NZ dollar drops 0.6c on OCR news

Graeme Wheeler
Graeme Wheeler
The New Zealand dollar fell more than half a cent following Reserve Bank Governor Graeme Wheeler holding the interest-driving official cash rate (OCR) at its record low 2.5% yesterday; as expected.

While the Reserve Bank acknowledged there were various both negative and positive risks facing the economy, analysts have raised concerns of the effects of the worsening drought detracting from the Canterbury rebuilding work stimulus.

While the drought effects might be too immediate to have been factored into the Mr Wheeler's March monetary policy statement yesterday, he said the current dry conditions across New Zealand ''will weigh on agriculture production in the first half of the year''.

''If dry conditions persist or intensify they could substantially reduce economic output more generally,'' he said.

Nick Tuffley
Nick Tuffley
An official drought was declared across much of the North Island last week, estimates of lost productivity have been about $1 billion and low hydro lake levels prompted the Bluff aluminium smelter to scale back production by 5%, BusinessDesk reported.

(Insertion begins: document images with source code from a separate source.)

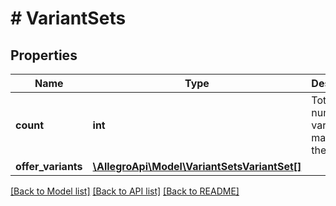 # # VariantSets

## Properties

Name | Type | Description | Notes
------------ | ------------- | ------------- | -------------
**count** | **int** | Total number of variant sets matching the query. | [optional]
**offer_variants** | [**\AllegroApi\Model\VariantSetsVariantSet[]**](VariantSetsVariantSet.md) |  | [optional]

[[Back to Model list]](../../README.md#models) [[Back to API list]](../../README.md#endpoints) [[Back to README]](../../README.md)
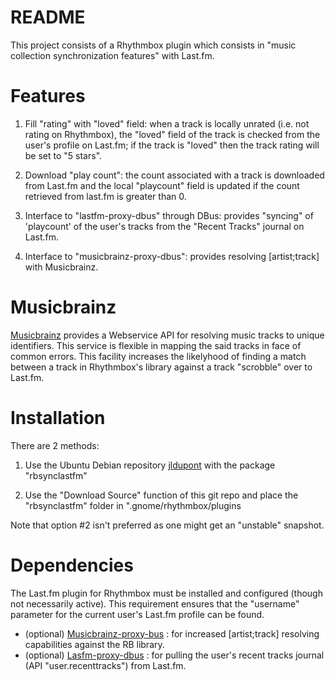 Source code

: README
======

This project consists of a Rhythmbox plugin which consists in "music collection synchronization features" with Last.fm.  

Features
========

1. Fill "rating" with "loved" field: when a track is locally unrated (i.e. not rating on Rhythmbox), the "loved" field of the track
is checked from the user's profile on Last.fm; if the track is "loved" then the track rating will be set to "5 stars". 

2. Download "play count": the count associated with a track is downloaded from Last.fm and the local "playcount" field is updated if the count retrieved from last.fm is greater than 0.

3. Interface to "lastfm-proxy-dbus" through DBus: provides "syncing" of 'playcount' of the user's tracks from the "Recent Tracks" journal on Last.fm.

4. Interface to "musicbrainz-proxy-dbus": provides resolving [artist;track] with Musicbrainz.

Musicbrainz
===========

[Musicbrainz](http://www.musicbrainz.org/) provides a Webservice API for resolving music tracks to unique identifiers. 
This service is flexible in mapping the said tracks in face of common errors. This facility increases the likelyhood
of finding a match between a track in Rhythmbox's library against a track "scrobble" over to Last.fm. 

Installation
============
There are 2 methods:

1. Use the Ubuntu Debian repository [jldupont](https://launchpad.net/~jldupont/+archive/jldupont)  with the package "rbsynclastfm"

2. Use the "Download Source" function of this git repo and place the "rbsynclastfm" folder in ".gnome/rhythmbox/plugins

Note that option #2 isn't preferred as one might get an "unstable" snapshot. 

Dependencies
============

The Last.fm plugin for Rhythmbox must be installed and configured (though not necessarily active). 
This requirement ensures that the "username" parameter for the current user's Last.fm profile can be found.

* (optional) [Musicbrainz-proxy-bus](http://github.com/jldupont/musicbrainz-proxy-dbus) : for increased [artist;track] resolving capabilities against the RB library.
* (optional) [Lasfm-proxy-dbus](http://github.com/jldupont/lastfm-proxy-dbus) : for pulling the user's recent tracks journal (API "user.recenttracks") from Last.fm.
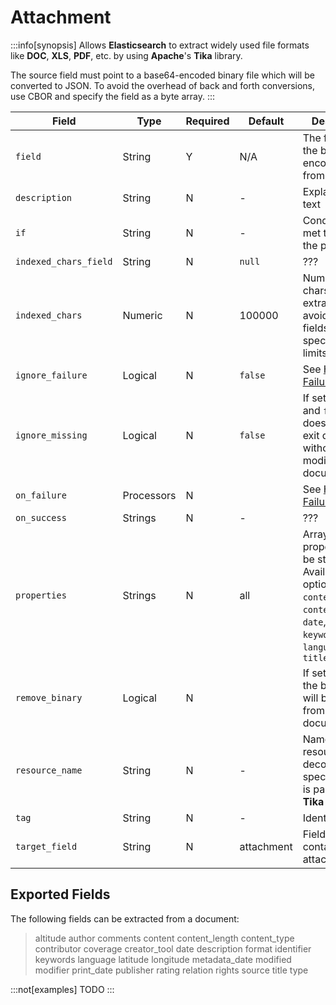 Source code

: # Attachment

:::info[synopsis]
Allows **Elasticsearch** to extract widely used file formats like **DOC**, **XLS**, **PDF**, etc. by using **Apache**'s **Tika** library.

The source field must point to a base64-encoded binary file which will be converted to JSON. To avoid the overhead of back and forth conversions, use CBOR and specify the field as a byte array.
:::

|Field|Type|Required|Default|Description|
|---|---|---|---|---|
|`field`|String|Y|N/A|The field to get the base64-encoded data from|
|`description`|String|N|-|Explanatory text|
|`if`|String|N|-|Condition to be met to execute the processor|
|`indexed_chars_field`|String|N|`null`|???|
|`indexed_chars`|Numeric|N|100000|Number of chars used for extraction to avoid oversized fields. To specify no limits, use `-1`|
|`ignore_failure`|Logical|N|`false`|See [Handling Failures](../pipes/handling-failures.md)|
|`ignore_missing`|Logical|N|`false`|If set to `true` and `field` doesn't exists, exit quietly without modifying the document|
|`on_failure`|Processors|N||See [Handling Failures](../pipes/handling-failures.md)|
|`on_success`|Strings|N|-|???|
|`properties`|Strings|N|all|Array of properties to be stored. Available options: `author`, `content_type`, `content_length`, `date`, `name`, `keywords`, `language`, and `title`|
|`remove_binary`|Logical|N||If set to `true`, the binary field will be removed from the document|
|`resource_name`|String|N|-|Name of the resource to decode. When specified, this is passed to the **Tika** library|
|`tag`|String|N|-|Identifier|
|`target_field`|String|N|attachment|Field containing the attachment|

## Exported Fields

The following fields can be extracted from a document:

> altitude author comments content content_length content_type contributor coverage creator_tool date description format identifier keywords language latitude longitude metadata_date modified modifier print_date publisher rating relation rights source title type

:::not[examples]
TODO
::: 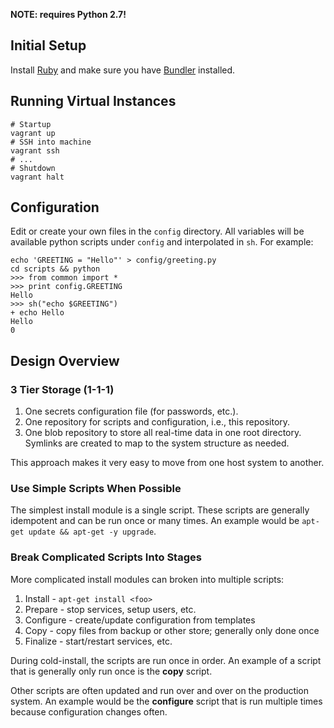 **NOTE: requires Python 2.7!**

## Initial Setup

Install [Ruby](http://www.ruby-lang.org/en/) and make sure you have
[Bundler](http://gembundler.com/) installed.

## Running Virtual Instances

    # Startup
    vagrant up
    # SSH into machine
    vagrant ssh
    # ...
    # Shutdown
    vagrant halt

## Configuration

Edit or create your own files in the `config` directory. All variables will be
available python scripts under `config` and interpolated in `sh`. For example:

    echo 'GREETING = "Hello"' > config/greeting.py
    cd scripts && python
    >>> from common import *
    >>> print config.GREETING
    Hello
    >>> sh("echo $GREETING")
    + echo Hello
    Hello
    0

## Design Overview

### 3 Tier Storage (1-1-1)

1. One secrets configuration file (for passwords, etc.).
2. One repository for scripts and configuration, i.e., this repository.
3. One blob repository to store all real-time data in one root directory.
   Symlinks are created to map to the system structure as needed.

This approach makes it very easy to move from one host system to another.

### Use Simple Scripts When Possible

The simplest install module is a single script. These scripts are generally
idempotent and can be run once or many times. An example would be
`apt-get update && apt-get -y upgrade`.

### Break Complicated Scripts Into Stages

More complicated install modules can broken into multiple scripts:

1. Install   - `apt-get install <foo>`
2. Prepare   - stop services, setup users, etc.
3. Configure - create/update configuration from templates
4. Copy      - copy files from backup or other store; generally only done once
5. Finalize  - start/restart services, etc.

During cold-install, the scripts are run once in order. An example of a script
that is generally only run once is the **copy** script.

Other scripts are often updated and run over and over on the production system.
An example would be the **configure** script that is run multiple times because
configuration changes often.
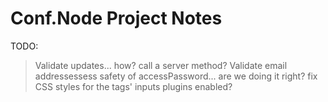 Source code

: # Conf.Node Project Notes

TODO:
>Validate updates... how? call a server method?
Validate email addressessess
safety of accessPassword... are we doing it right?
fix CSS styles for the tags' inputs
plugins enabled? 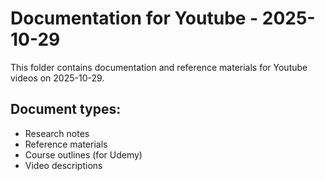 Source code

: # Documentation for Youtube - 2025-10-29

This folder contains documentation and reference materials for Youtube videos on 2025-10-29.

## Document types:
- Research notes
- Reference materials
- Course outlines (for Udemy)
- Video descriptions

ASB chief economist Nick Tuffley said New Zealand's economic recovery remained ''uneven'', as Mr Wheeler outlined, with demand and output expanding, but the labour market remaining weak.

''The Canterbury rebuild is gaining momentum and residential investment and business and consumer confidence are increasing,'' he said.

House price inflation was increasing and the Reserve Bank did not want to see financial stability, or inflation risks, accentuated by housing demand getting too far ahead of supply.

''The overvalued New Zealand dollar is undermining profitability in export and import competing industries, and worsening drought conditions are creating difficulty in much of the country,'' Mr Tuffley said yesterday.

Westpac chief economist Dominick Stephens said there was relatively little commentary on the recently-declared drought; unsurprising given forecasting time frames.

The Reserve Bank delivered a ''slightly more dovish'' review of the OCR review than Westpac or markets expected. The two-year bank swap rates fell 10 basis points while the kiwi fell by 0.6c, he said.

''[However] if the drought persists, we expect fuller commentary from the Reserve Bank in future statements,'' he said.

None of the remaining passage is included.